What to do ->
Find "dimension, $A$ (capital" and "interest. Finally, let" in the records below. Copy the lines holding them and every line between, exactly, and no others.

Stored data ->

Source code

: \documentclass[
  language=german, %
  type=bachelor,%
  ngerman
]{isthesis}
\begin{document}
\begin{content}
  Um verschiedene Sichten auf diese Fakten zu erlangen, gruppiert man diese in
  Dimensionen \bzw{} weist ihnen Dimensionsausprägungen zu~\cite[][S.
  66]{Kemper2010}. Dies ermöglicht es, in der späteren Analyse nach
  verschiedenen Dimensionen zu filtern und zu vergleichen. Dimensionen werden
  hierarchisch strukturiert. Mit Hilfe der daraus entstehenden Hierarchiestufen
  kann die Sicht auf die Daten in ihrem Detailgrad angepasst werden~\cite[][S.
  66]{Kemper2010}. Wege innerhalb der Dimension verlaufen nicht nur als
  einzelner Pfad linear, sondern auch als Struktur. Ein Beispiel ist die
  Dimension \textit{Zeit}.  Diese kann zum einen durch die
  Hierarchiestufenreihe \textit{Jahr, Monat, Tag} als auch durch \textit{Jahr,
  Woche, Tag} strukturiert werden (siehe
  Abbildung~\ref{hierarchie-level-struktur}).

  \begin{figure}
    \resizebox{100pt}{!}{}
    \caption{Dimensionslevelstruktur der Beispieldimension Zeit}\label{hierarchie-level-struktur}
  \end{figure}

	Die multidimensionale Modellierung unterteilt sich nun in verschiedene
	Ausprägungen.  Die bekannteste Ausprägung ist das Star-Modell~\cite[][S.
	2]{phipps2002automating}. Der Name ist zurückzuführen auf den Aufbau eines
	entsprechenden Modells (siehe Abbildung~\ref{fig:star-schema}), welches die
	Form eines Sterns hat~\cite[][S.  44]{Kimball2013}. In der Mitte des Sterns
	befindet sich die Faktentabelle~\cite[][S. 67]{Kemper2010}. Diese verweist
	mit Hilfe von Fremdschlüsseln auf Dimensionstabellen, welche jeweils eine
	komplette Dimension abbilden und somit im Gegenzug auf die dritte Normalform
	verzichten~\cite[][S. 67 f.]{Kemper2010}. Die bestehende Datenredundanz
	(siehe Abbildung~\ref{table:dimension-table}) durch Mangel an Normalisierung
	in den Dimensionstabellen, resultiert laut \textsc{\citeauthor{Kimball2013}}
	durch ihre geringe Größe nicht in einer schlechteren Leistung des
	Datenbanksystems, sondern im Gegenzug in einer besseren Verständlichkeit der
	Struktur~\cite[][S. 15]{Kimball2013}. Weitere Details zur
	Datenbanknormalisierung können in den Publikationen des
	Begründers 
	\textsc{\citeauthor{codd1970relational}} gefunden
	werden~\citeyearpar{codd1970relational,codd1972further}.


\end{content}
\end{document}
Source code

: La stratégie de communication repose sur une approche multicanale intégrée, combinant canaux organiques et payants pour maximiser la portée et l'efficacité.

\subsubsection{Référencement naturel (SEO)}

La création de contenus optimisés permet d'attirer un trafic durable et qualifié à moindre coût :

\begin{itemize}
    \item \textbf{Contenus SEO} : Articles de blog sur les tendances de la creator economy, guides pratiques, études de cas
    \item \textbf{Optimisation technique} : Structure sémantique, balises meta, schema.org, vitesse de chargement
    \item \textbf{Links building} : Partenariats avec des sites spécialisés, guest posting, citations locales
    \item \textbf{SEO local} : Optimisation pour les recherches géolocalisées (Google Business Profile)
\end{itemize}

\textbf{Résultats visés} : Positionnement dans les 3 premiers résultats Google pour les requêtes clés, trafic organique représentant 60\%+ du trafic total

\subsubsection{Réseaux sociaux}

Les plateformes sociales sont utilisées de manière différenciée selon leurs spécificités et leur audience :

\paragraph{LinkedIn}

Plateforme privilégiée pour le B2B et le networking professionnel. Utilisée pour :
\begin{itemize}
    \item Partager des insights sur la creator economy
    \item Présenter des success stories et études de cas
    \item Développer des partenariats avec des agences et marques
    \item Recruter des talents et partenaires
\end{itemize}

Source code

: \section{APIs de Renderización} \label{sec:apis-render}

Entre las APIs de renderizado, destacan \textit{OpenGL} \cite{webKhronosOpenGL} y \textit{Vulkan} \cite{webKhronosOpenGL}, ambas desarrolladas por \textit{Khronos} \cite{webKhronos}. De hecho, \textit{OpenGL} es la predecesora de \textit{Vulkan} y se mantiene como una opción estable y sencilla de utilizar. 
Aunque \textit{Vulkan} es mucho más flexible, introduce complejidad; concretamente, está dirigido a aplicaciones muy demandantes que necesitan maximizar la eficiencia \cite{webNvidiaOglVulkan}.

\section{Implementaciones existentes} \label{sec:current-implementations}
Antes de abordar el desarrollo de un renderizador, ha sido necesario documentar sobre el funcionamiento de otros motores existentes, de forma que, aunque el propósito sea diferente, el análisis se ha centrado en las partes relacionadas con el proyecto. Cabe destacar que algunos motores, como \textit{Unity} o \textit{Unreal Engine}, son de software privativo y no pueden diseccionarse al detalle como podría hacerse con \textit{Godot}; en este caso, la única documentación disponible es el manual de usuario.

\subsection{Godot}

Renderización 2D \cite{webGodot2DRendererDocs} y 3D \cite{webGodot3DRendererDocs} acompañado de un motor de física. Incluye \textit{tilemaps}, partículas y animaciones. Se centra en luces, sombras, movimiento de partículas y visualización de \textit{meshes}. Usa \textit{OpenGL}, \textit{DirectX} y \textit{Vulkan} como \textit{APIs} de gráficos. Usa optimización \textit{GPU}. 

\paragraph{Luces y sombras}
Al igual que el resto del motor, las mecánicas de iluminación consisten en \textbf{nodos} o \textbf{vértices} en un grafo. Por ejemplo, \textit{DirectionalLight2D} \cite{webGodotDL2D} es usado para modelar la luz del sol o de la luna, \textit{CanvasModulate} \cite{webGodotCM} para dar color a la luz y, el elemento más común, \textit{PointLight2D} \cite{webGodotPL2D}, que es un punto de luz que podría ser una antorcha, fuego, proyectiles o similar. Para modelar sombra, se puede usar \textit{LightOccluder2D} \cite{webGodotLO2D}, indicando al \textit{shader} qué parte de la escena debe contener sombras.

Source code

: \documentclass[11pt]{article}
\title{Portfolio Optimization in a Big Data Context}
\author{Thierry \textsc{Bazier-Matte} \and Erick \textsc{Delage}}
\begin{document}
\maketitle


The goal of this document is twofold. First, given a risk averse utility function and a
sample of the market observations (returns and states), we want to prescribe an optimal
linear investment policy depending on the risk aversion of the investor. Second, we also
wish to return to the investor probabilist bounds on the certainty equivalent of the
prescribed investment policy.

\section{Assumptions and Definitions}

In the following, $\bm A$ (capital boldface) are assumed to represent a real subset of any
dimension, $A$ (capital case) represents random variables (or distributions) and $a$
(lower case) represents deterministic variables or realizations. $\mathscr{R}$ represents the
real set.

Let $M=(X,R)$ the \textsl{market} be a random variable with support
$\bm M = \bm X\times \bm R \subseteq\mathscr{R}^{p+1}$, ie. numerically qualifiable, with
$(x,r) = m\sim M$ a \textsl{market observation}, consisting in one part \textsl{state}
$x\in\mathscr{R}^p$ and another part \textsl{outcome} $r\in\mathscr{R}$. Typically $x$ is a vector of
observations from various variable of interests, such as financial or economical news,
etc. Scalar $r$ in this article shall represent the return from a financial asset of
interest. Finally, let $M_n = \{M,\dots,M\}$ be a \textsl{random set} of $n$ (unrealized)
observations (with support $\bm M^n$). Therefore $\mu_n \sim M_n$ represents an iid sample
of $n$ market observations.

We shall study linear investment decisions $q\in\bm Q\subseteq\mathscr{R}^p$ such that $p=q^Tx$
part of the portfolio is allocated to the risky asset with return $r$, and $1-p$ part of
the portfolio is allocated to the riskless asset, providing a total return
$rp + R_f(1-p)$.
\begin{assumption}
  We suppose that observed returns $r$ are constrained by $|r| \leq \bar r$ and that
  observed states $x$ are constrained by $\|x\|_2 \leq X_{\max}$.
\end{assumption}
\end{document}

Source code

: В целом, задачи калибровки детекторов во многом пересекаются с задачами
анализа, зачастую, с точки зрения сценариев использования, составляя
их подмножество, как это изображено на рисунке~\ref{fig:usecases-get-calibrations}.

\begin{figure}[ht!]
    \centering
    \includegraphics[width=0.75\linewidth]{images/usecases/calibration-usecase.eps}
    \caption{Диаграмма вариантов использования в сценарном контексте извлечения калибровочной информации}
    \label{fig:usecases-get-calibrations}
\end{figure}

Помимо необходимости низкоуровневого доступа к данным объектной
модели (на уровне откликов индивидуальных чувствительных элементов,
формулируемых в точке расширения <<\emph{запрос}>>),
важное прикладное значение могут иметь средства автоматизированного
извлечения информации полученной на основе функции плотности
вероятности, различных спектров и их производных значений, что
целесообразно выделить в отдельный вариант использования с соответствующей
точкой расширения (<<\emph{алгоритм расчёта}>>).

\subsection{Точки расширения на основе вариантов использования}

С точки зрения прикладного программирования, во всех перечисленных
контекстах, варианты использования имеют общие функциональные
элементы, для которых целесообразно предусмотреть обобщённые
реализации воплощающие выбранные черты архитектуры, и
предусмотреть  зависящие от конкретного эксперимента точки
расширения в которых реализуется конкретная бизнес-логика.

Answer to the problem ->
dimension, $A$ (capital case) represents random variables (or distributions) and $a$
(lower case) represents deterministic variables or realizations. $\mathscr{R}$ represents the
real set.

Let $M=(X,R)$ the \textsl{market} be a random variable with support
$\bm M = \bm X\times \bm R \subseteq\mathscr{R}^{p+1}$, ie. numerically qualifiable, with
$(x,r) = m\sim M$ a \textsl{market observation}, consisting in one part \textsl{state}
$x\in\mathscr{R}^p$ and another part \textsl{outcome} $r\in\mathscr{R}$. Typically $x$ is a vector of
observations from various variable of interests, such as financial or economical news,
etc. Scalar $r$ in this article shall represent the return from a financial asset of
interest. Finally, let $M_n = \{M,\dots,M\}$ be a \textsl{random set} of $n$ (unrealized)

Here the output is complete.